YOUR OBJECTIVE — Search the records for the word "true" and report each line that has it.

Stored data:
>>>
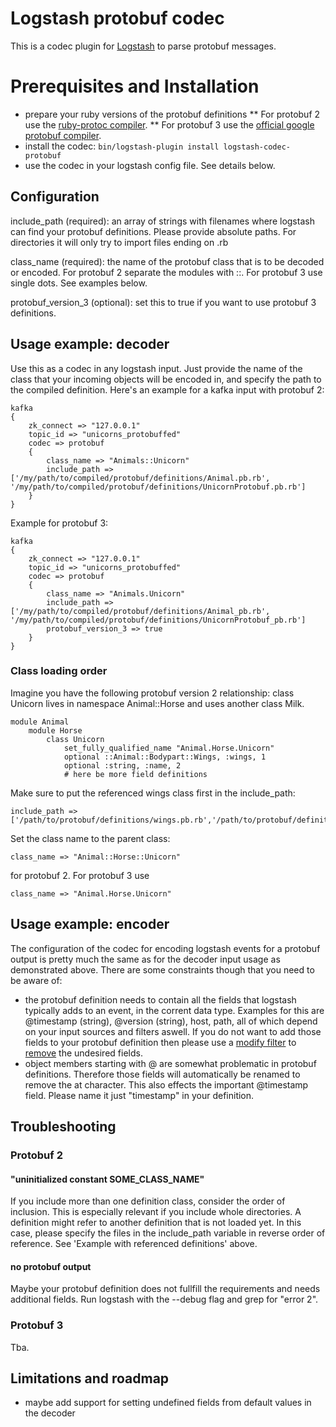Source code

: # Logstash protobuf codec

This is a codec plugin for [Logstash](https://github.com/elastic/logstash) to parse protobuf messages.

# Prerequisites and Installation
 
* prepare your ruby versions of the protobuf definitions
** For protobuf 2 use the [ruby-protoc compiler](https://github.com/codekitchen/ruby-protocol-buffers).
** For protobuf 3 use the [official google protobuf compiler](https://developers.google.com/protocol-buffers/docs/reference/ruby-generated).
* install the codec: `bin/logstash-plugin install logstash-codec-protobuf`
* use the codec in your logstash config file. See details below.

## Configuration

include_path  (required): an array of strings with filenames where logstash can find your protobuf definitions. Please provide absolute paths. For directories it will only try to import files ending on .rb

class_name    (required): the name of the protobuf class that is to be decoded or encoded. For protobuf 2 separate the modules with ::. For protobuf 3 use single dots. See examples below.

protobuf_version_3 (optional): set this to true if you want to use protobuf 3 definitions. 

## Usage example: decoder

Use this as a codec in any logstash input. Just provide the name of the class that your incoming objects will be encoded in, and specify the path to the compiled definition.
Here's an example for a kafka input with protobuf 2:

	kafka 
	{
		zk_connect => "127.0.0.1"
		topic_id => "unicorns_protobuffed"
		codec => protobuf 
		{
			class_name => "Animals::Unicorn"
			include_path => ['/my/path/to/compiled/protobuf/definitions/Animal.pb.rb', '/my/path/to/compiled/protobuf/definitions/UnicornProtobuf.pb.rb']
		}
	}

Example for protobuf 3:

	kafka 
	{
		zk_connect => "127.0.0.1"
		topic_id => "unicorns_protobuffed"
		codec => protobuf 
		{
			class_name => "Animals.Unicorn"
			include_path => ['/my/path/to/compiled/protobuf/definitions/Animal_pb.rb', '/my/path/to/compiled/protobuf/definitions/UnicornProtobuf_pb.rb']
			protobuf_version_3 => true
		}
	}	 

### Class loading order

Imagine you have the following protobuf version 2 relationship: class Unicorn lives in namespace Animal::Horse and uses another class Milk. 

	module Animal
  		module Horse
    		class Unicorn
    			set_fully_qualified_name "Animal.Horse.Unicorn"
			    optional ::Animal::Bodypart::Wings, :wings, 1
			    optional :string, :name, 2
			    # here be more field definitions

Make sure to put the referenced wings class first in the include_path:

	include_path => ['/path/to/protobuf/definitions/wings.pb.rb','/path/to/protobuf/definitions/unicorn.pb.rb']

Set the class name to the parent class:
	
	class_name => "Animal::Horse::Unicorn"

for protobuf 2. For protobuf 3 use 

	class_name => "Animal.Horse.Unicorn"


## Usage example: encoder

The configuration of the codec for encoding logstash events for a protobuf output is pretty much the same as for the decoder input usage as demonstrated above. There are some constraints though that you need to be aware of:
* the protobuf definition needs to contain all the fields that logstash typically adds to an event, in the corrent data type. Examples for this are @timestamp (string), @version (string), host, path, all of which depend on your input sources and filters aswell. If you do not want to add those fields to your protobuf definition then please use a [modify filter](https://www.elastic.co/guide/en/logstash/current/plugins-filters-mutate.html) to [remove](https://www.elastic.co/guide/en/logstash/current/plugins-filters-mutate.html#plugins-filters-mutate-remove_field) the undesired fields.
* object members starting with @ are somewhat problematic in protobuf definitions. Therefore those fields will automatically be renamed to remove the at character. This also effects the important @timestamp field. Please name it just "timestamp" in your definition.


## Troubleshooting

### Protobuf 2 
#### "uninitialized constant SOME_CLASS_NAME"

If you include more than one definition class, consider the order of inclusion. This is especially relevant if you include whole directories. A definition might refer to another definition that is not loaded yet. In this case, please specify the files in the include_path variable in reverse order of reference. See 'Example with referenced definitions' above.

#### no protobuf output

Maybe your protobuf definition does not fullfill the requirements and needs additional fields. Run logstash with the --debug flag and grep for "error 2".

### Protobuf 3

Tba.

## Limitations and roadmap

* maybe add support for setting undefined fields from default values in the decoder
<<<
WRITTEN RESPONSE —
protobuf_version_3 (optional): set this to true if you want to use protobuf 3 definitions. 
			protobuf_version_3 => true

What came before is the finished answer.